***** EXTRACTED MATERIAL
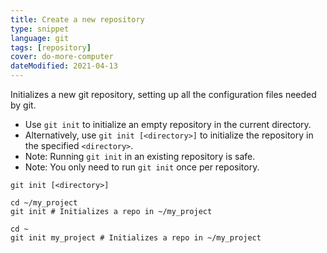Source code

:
 ```yaml
---
title: Create a new repository
type: snippet
language: git
tags: [repository]
cover: do-more-computer
dateModified: 2021-04-13
---
```


Initializes a new git repository, setting up all the configuration files needed by git.

- Use `git init` to initialize an empty repository in the current directory.
- Alternatively, use `git init [<directory>]` to initialize the repository in the specified `<directory>`.
- Note: Running `git init` in an existing repository is safe.
- Note: You only need to run `git init` once per repository.

```shell
git init [<directory>]
```

```shell
cd ~/my_project
git init # Initializes a repo in ~/my_project

cd ~
git init my_project # Initializes a repo in ~/my_project
```
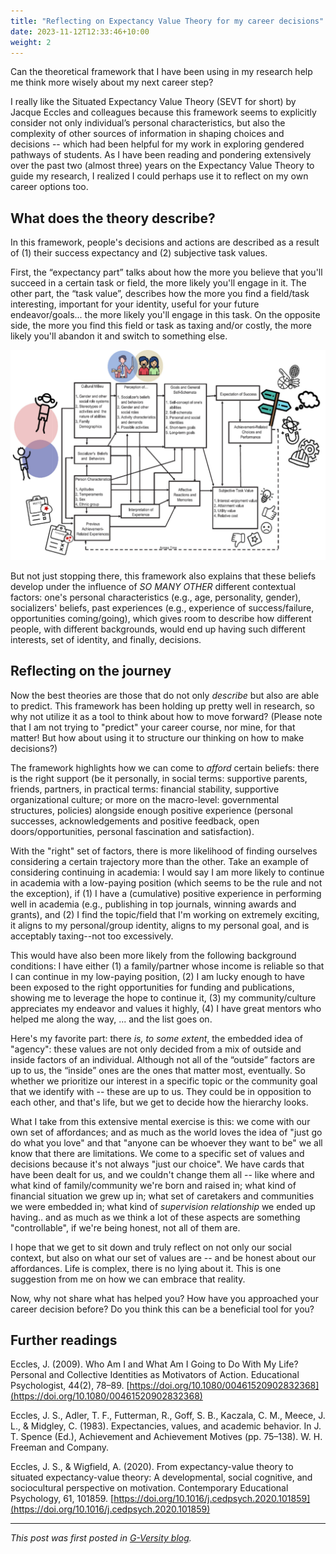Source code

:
 ```yaml
---
title: "Reflecting on Expectancy Value Theory for my career decisions"
date: 2023-11-12T12:33:46+10:00
weight: 2
---
```


Can the theoretical framework that I have been using in my research help me think more wisely about my next career step?

I really like the Situated Expectancy Value Theory (SEVT for short) by Jacque Eccles and colleagues because this framework seems to explicitly consider not only individual’s personal characteristics, but also the complexity of other sources of information in shaping choices and decisions -- which had been helpful for my work in exploring gendered pathways of students. As I have been reading and pondering extensively over the past two (almost three) years on the Expectancy Value Theory to guide my research, I realized I could perhaps use it to reflect on my own career options too. 

## What does the theory describe?

In this framework, people's decisions and actions are described as a result of (1) their success expectancy and (2) subjective task values.

First, the “expectancy part” talks about how the more you believe that you'll succeed in a certain task or field, the more likely you'll engage in it.
The other part, the “task value”, describes how the more you find a field/task interesting, important for your identity, useful for your future endeavor/goals... the more likely you'll engage in this task. On the opposite side, the more you find this field or task as taxing and/or costly, the more likely you'll abandon it and switch to something else.

![A visualization of the SEVT framework, taken from Eccles and Wigfield (2020)](/images/SEVT-visualization-KO.jpeg)

But not just stopping there, this framework also explains that these beliefs develop under the influence of *SO MANY OTHER* different contextual factors: one's personal characteristics (e.g., age, personality, gender), socializers' beliefs, past experiences (e.g., experience of success/failure, opportunities coming/going), which gives room to describe how different people, with different backgrounds, would end up having such different interests, set of identity, and finally, decisions.

## Reflecting on the journey

Now the best theories are those that do not only *describe* but also are able to predict. This framework has been holding up pretty well in research, so why not utilize it as a tool to think about how to move forward?
(Please note that I am not trying to "predict" your career course, nor mine, for that matter! But how about using it to structure our thinking on how to make decisions?) 

The framework highlights how we can come to *afford* certain beliefs: there is the right support (be it personally, in social terms: supportive parents, friends, partners, in practical terms: financial stability, supportive organizational culture; or more on the macro-level: governmental structures, policies) alongside enough positive experience (personal successes, acknowledgements and positive feedback, open doors/opportunities, personal fascination and satisfaction).

With the "right" set of factors, there is more likelihood of finding ourselves considering a certain trajectory more than the other. 
Take an example of considering continuing in academia: I would say I am more likely to continue in academia with a low-paying position (which seems to be the rule and not the exception), if (1) I have a (cumulative) positive experience in performing well in academia (e.g., publishing in top journals, winning awards and grants), and (2) I find the topic/field that I'm working on extremely exciting, it aligns to my personal/group identity, aligns to my personal goal, and is acceptably taxing--not too excessively.  

This would have also been more likely from the following background conditions: I have either (1) a family/partner whose income is reliable so that I can continue in my low-paying position, (2) I am lucky enough to have been exposed to the right opportunities for funding and publications, showing me to leverage the hope to continue it, (3) my community/culture appreciates my endeavor and values it highly, (4) I have great mentors who helped me along the way, ... and the list goes on.

Here's my favorite part: there *is, to some extent*, the embedded idea of "agency": these values are not only decided from a mix of outside and inside factors of an individual. Although not all of the “outside” factors are up to us, the “inside” ones are the ones that matter most, eventually.
So whether we prioritize our interest in a specific topic or the community goal that we identify with -- these are up to us. They could be in opposition to each other, and that's life, but we get to decide how the hierarchy looks.

What I take from this extensive mental exercise is this: we come with our own set of affordances; and as much as the world loves the idea of "just go do what you love" and that "anyone can be whoever they want to be" we all know that there are limitations. We come to a specific set of values and decisions because it's not always "just our choice". We have cards that have been dealt for us, and we couldn't change them all -- like where and what kind of family/community we're born and raised in; what kind of financial situation we grew up in; what set of caretakers and communities we were embedded in; what kind of *supervision relationship* we ended up having.. and as much as we think a lot of these aspects are something "controllable", if we're being honest, not all of them are. 

I hope that we get to sit down and truly reflect on not only our social context, but also on what our set of values are -- and be honest about our affordances. Life is complex, there is no lying about it. This is one suggestion from me on how we can embrace that reality. 

Now, why not share what has helped you? How have you approached your career decision before? Do you think this can be a beneficial tool for you?

## Further readings
Eccles, J. (2009). Who Am I and What Am I Going to Do With My Life? Personal and Collective Identities as Motivators of Action. Educational Psychologist, 44(2), 78–89. [https://doi.org/10.1080/00461520902832368](https://doi.org/10.1080/00461520902832368)

Eccles, J. S., Adler, T. F., Futterman, R., Goff, S. B., Kaczala, C. M., Meece, J. L., & Midgley, C. (1983). Expectancies, values, and academic behavior. In J. T. Spence (Ed.), Achievement and Achievement Motives (pp. 75–138). W. H. Freeman and Company.

Eccles, J. S., & Wigfield, A. (2020). From expectancy-value theory to situated expectancy-value theory: A developmental, social cognitive, and sociocultural perspective on motivation. Contemporary Educational Psychology, 61, 101859. [https://doi.org/10.1016/j.cedpsych.2020.101859](https://doi.org/10.1016/j.cedpsych.2020.101859)

---

*This post was first posted in [G-Versity blog](https://gversity-solutions.org/blog-solutions/projects/reflecting-on-expectancy-value-theory-for-my-career-decisions/).*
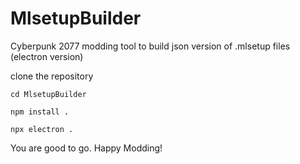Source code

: # MlsetupBuilder
Cyberpunk 2077 modding tool to build json version of .mlsetup files (electron version)

clone the repository
```
cd MlsetupBuilder

npm install .

npx electron .
```
You are good to go. Happy Modding!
**********
- PROBLEM: Once the lines of the entries containing the word "Educational" have been counted, report the number alone.

- WRITTEN ANSWER: 2